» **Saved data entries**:
*****

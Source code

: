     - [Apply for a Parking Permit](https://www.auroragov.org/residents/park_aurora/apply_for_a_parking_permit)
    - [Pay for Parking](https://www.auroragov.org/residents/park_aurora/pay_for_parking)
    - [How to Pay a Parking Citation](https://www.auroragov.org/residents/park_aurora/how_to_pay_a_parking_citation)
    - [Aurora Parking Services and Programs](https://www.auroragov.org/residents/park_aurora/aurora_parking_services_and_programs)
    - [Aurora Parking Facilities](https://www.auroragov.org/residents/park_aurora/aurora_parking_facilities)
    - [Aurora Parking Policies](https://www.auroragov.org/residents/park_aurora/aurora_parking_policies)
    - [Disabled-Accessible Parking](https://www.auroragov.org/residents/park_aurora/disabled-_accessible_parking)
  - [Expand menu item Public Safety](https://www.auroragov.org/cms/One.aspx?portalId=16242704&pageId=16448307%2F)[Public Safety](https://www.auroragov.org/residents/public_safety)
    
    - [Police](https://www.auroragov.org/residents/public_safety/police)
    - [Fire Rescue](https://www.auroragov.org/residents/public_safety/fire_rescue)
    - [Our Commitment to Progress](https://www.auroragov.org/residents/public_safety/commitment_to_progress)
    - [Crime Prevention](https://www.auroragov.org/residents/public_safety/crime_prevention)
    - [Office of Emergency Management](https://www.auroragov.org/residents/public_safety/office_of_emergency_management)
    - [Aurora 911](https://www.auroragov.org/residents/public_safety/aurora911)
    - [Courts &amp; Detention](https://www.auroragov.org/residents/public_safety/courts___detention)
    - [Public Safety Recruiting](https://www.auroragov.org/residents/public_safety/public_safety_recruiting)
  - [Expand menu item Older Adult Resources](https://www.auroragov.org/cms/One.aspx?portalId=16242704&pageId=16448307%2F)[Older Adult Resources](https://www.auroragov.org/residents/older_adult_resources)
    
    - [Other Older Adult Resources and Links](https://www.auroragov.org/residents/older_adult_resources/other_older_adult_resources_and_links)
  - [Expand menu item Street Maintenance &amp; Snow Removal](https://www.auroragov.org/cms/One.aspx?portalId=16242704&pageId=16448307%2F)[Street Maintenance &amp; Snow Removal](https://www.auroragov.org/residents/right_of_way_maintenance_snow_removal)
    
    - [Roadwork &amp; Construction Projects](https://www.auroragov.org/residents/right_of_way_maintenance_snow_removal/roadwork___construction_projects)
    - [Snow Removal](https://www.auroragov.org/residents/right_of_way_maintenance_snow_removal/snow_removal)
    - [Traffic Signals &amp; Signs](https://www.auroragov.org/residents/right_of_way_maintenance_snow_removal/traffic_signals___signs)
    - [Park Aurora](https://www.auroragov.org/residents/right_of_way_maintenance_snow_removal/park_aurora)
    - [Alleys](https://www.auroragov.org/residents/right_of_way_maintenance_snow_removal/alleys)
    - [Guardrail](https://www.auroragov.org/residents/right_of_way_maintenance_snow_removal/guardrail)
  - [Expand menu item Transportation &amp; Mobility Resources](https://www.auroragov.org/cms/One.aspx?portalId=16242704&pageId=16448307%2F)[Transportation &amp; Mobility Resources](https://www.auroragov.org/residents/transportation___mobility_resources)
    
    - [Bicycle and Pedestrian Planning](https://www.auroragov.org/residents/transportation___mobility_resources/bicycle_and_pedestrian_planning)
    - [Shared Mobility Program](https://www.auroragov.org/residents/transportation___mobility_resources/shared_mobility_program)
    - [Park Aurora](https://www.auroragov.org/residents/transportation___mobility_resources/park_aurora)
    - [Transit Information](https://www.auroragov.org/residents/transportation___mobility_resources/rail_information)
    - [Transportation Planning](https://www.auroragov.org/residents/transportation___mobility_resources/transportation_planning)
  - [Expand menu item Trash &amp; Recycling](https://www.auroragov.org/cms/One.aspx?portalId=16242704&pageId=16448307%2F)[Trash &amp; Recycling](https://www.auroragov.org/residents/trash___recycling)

*****

» **Problem to work on**:
In the data above, which lines include "Planning"? Return those lines.

» **Your response**:
    - [Bicycle and Pedestrian Planning](https://www.auroragov.org/residents/transportation___mobility_resources/bicycle_and_pedestrian_planning)
    - [Transportation Planning](https://www.auroragov.org/residents/transportation___mobility_resources/transportation_planning)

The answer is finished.